▸ **Information**:
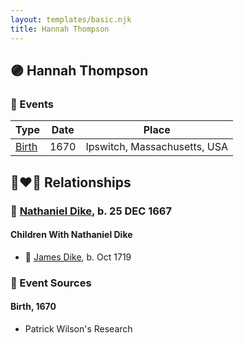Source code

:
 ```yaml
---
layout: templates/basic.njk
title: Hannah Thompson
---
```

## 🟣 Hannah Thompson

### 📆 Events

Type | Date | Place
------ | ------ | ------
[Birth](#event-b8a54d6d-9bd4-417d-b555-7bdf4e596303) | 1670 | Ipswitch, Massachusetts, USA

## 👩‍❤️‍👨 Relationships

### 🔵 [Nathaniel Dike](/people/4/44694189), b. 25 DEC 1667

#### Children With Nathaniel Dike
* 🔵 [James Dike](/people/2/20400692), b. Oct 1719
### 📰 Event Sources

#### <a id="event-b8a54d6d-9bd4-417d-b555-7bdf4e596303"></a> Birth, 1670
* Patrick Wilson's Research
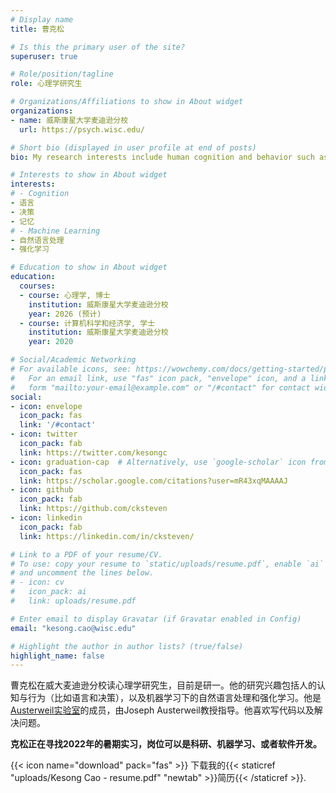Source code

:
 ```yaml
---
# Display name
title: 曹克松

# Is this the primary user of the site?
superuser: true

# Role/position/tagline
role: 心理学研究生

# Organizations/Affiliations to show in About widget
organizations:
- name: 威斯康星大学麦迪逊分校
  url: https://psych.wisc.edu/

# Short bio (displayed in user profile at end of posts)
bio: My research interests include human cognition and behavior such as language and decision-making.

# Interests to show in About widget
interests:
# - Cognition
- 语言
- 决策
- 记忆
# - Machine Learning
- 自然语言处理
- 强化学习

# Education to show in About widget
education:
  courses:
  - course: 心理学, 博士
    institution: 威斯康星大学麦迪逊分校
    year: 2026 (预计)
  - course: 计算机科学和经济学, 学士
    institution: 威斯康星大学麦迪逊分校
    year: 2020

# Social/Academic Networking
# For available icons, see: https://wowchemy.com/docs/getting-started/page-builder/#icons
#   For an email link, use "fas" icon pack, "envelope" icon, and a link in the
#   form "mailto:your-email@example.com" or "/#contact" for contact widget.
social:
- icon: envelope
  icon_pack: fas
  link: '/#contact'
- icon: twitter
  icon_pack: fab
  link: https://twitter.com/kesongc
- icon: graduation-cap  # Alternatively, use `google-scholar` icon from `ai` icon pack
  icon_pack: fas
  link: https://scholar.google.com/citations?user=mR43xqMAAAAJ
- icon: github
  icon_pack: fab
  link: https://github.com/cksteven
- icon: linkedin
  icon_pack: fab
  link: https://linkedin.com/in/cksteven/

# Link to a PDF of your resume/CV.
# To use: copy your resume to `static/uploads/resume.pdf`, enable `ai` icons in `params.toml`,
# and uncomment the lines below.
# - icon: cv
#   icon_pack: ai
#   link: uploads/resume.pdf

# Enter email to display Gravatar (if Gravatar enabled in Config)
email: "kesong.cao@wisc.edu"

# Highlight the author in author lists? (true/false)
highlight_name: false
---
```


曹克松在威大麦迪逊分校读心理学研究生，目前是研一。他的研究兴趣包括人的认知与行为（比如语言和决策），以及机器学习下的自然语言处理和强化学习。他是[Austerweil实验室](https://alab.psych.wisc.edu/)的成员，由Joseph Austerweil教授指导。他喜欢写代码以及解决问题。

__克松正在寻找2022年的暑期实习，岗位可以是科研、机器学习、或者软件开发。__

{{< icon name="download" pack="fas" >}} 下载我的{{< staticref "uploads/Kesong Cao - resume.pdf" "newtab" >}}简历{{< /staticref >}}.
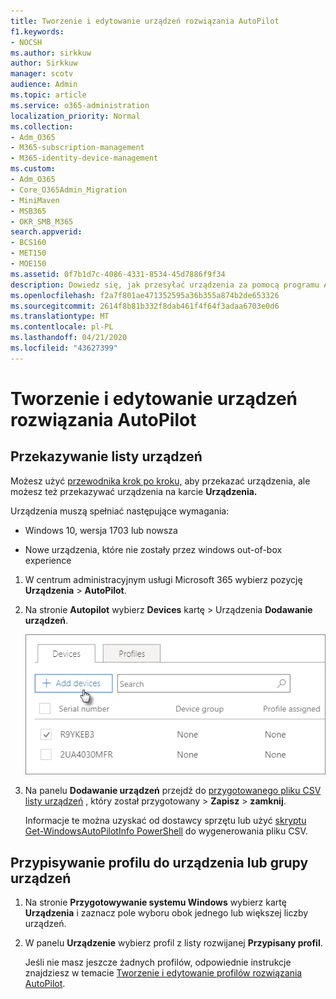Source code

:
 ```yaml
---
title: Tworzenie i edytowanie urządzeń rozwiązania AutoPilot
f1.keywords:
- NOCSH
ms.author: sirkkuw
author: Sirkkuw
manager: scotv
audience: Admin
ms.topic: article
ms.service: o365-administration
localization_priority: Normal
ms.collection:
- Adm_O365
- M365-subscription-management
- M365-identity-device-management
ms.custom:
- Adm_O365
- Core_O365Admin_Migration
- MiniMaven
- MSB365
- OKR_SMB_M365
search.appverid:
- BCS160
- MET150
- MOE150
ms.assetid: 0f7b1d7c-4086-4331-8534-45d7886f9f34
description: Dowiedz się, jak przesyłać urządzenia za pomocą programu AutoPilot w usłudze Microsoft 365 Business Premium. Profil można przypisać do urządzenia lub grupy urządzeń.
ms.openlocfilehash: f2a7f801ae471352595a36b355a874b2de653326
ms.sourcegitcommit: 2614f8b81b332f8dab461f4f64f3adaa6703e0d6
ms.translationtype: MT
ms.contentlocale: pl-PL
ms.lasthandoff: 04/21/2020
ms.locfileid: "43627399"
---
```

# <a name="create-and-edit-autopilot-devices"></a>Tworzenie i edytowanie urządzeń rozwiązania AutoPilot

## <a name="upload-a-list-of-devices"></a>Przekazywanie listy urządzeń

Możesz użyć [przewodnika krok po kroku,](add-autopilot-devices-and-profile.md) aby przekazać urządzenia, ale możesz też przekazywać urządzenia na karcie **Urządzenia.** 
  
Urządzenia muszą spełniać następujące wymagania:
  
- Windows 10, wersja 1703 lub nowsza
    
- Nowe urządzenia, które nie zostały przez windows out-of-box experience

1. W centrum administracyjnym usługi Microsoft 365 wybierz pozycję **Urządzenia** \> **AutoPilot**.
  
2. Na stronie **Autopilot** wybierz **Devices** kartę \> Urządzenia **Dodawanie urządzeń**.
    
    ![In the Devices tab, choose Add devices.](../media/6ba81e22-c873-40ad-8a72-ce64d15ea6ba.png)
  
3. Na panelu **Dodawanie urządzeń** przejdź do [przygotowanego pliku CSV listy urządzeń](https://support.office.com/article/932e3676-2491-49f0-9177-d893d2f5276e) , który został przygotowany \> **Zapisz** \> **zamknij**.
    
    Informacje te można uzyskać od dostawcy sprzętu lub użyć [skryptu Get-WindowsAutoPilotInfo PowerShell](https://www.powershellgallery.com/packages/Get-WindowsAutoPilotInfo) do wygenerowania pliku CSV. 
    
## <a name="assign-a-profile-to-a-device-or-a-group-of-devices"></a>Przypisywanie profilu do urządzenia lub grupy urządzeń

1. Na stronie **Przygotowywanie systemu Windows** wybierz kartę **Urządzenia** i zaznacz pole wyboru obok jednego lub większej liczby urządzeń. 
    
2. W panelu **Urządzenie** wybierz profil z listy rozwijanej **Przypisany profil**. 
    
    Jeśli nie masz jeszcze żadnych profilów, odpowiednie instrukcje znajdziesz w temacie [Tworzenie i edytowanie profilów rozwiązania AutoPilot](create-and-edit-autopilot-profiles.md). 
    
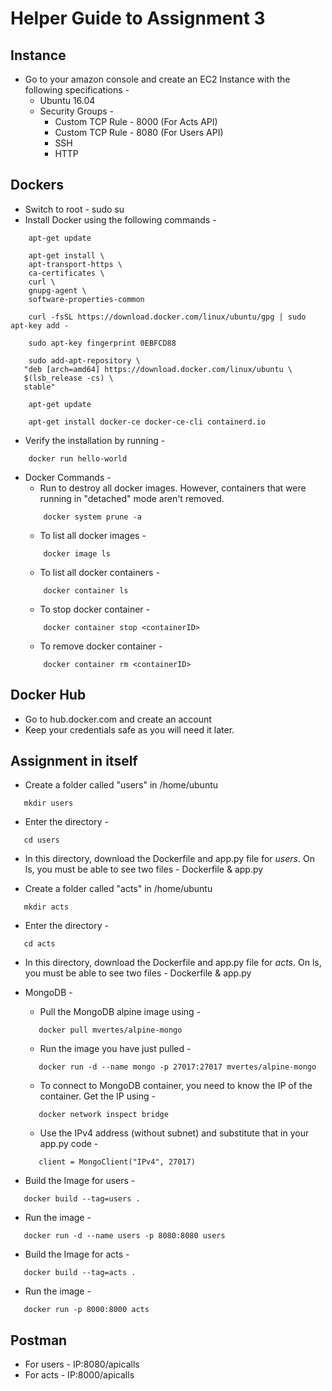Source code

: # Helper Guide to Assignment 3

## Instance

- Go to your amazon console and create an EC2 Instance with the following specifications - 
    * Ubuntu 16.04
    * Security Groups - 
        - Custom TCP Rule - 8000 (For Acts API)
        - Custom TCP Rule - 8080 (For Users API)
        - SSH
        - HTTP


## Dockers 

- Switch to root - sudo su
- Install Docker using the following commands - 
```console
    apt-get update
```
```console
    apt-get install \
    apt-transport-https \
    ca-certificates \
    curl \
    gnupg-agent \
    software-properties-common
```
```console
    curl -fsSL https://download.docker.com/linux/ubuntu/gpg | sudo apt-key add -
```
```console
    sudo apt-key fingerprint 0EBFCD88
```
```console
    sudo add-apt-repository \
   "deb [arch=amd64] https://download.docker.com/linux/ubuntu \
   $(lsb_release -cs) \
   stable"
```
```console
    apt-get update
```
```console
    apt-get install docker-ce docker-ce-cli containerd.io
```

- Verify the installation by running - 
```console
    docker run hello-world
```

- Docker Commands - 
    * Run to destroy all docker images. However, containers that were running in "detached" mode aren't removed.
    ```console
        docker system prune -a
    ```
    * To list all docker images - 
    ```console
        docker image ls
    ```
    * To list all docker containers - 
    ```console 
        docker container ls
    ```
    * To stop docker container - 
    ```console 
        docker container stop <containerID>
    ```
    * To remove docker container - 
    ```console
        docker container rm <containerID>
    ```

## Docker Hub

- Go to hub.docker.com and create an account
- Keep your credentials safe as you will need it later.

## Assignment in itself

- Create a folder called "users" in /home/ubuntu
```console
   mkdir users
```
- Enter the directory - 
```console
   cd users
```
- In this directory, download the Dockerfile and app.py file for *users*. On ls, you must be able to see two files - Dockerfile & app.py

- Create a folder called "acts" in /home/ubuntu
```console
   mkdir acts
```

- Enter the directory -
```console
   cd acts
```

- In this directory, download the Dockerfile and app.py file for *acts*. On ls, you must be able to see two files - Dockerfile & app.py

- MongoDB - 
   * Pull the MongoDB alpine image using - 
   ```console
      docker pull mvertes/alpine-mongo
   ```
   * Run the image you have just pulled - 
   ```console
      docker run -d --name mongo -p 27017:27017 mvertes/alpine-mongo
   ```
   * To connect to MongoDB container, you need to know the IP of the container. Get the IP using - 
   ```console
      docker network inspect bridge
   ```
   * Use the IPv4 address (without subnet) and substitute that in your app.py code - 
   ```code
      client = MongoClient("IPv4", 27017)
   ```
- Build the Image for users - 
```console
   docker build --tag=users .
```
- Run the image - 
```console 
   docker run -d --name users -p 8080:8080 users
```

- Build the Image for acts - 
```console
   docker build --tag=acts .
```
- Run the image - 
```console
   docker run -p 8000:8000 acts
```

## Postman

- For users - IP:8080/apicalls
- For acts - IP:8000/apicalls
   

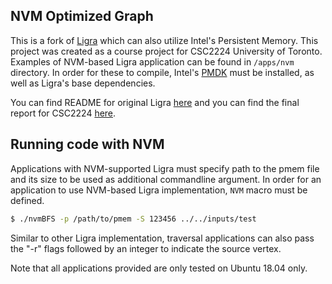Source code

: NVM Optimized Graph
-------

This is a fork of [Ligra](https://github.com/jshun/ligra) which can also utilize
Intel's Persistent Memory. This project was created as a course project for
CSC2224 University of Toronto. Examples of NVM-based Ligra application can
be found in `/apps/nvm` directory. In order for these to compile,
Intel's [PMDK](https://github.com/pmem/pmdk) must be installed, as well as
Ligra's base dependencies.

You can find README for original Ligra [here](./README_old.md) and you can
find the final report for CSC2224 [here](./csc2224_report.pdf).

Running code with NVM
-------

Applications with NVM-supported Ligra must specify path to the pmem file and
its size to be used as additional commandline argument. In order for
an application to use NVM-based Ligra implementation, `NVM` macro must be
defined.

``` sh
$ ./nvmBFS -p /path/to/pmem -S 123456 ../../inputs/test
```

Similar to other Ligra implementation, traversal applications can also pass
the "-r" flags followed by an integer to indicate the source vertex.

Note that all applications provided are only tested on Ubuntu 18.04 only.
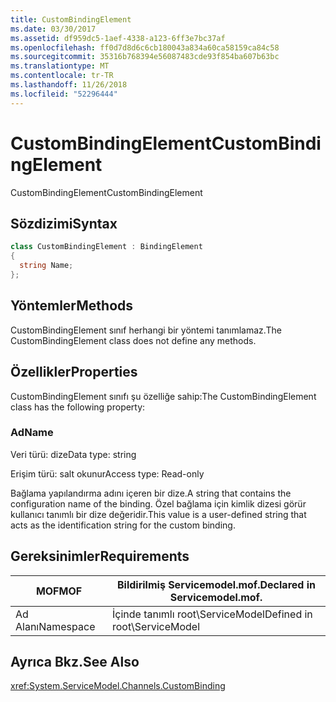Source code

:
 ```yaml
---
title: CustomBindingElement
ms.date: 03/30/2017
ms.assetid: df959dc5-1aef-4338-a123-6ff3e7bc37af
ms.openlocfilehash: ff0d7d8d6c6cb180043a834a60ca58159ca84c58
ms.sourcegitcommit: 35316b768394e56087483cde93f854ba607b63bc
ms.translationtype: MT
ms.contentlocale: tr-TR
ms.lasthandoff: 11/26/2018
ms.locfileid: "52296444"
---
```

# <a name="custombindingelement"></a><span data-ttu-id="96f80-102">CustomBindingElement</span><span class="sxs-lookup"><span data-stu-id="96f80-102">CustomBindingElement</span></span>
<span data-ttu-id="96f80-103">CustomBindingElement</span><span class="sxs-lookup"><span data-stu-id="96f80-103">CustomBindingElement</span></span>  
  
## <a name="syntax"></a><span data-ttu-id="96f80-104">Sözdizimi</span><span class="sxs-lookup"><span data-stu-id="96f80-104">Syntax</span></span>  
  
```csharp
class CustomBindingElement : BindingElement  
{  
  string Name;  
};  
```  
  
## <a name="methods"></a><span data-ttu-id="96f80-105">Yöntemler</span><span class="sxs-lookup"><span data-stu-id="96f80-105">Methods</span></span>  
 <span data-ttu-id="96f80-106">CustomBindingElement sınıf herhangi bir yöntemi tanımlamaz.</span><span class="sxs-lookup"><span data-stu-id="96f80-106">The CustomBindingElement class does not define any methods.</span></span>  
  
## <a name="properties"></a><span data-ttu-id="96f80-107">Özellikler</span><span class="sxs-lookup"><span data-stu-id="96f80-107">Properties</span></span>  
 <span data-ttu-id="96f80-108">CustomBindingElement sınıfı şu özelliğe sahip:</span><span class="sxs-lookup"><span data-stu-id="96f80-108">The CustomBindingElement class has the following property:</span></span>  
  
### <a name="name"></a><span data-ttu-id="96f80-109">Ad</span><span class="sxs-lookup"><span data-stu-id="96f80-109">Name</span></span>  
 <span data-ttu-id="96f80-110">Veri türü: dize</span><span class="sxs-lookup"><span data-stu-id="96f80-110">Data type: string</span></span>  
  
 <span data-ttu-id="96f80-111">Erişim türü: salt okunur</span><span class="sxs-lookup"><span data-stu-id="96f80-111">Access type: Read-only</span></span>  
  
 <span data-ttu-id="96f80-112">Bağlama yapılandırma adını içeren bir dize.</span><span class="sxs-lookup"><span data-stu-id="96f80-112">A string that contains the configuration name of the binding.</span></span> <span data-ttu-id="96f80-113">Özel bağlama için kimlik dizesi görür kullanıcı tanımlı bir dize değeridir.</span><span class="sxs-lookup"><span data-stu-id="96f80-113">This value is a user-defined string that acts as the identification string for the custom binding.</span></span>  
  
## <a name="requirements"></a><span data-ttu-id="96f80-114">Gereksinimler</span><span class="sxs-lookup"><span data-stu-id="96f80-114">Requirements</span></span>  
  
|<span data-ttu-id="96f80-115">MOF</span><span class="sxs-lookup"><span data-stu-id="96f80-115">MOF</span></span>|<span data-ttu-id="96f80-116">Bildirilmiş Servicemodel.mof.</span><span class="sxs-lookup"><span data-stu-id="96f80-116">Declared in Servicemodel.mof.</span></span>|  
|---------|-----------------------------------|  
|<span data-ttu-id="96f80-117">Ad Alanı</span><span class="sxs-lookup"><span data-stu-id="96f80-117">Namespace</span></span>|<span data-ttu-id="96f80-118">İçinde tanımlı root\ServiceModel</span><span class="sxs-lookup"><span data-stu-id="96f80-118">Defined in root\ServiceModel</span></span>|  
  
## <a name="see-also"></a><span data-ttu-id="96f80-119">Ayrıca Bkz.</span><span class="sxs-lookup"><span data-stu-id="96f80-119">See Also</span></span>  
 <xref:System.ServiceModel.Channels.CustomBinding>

▸ **What you will do**: Each line holding "false" in the records should be copied out.

▸ **Response to this exercise**:
# Highlight the author in author lists? (true/false)
highlight_name: false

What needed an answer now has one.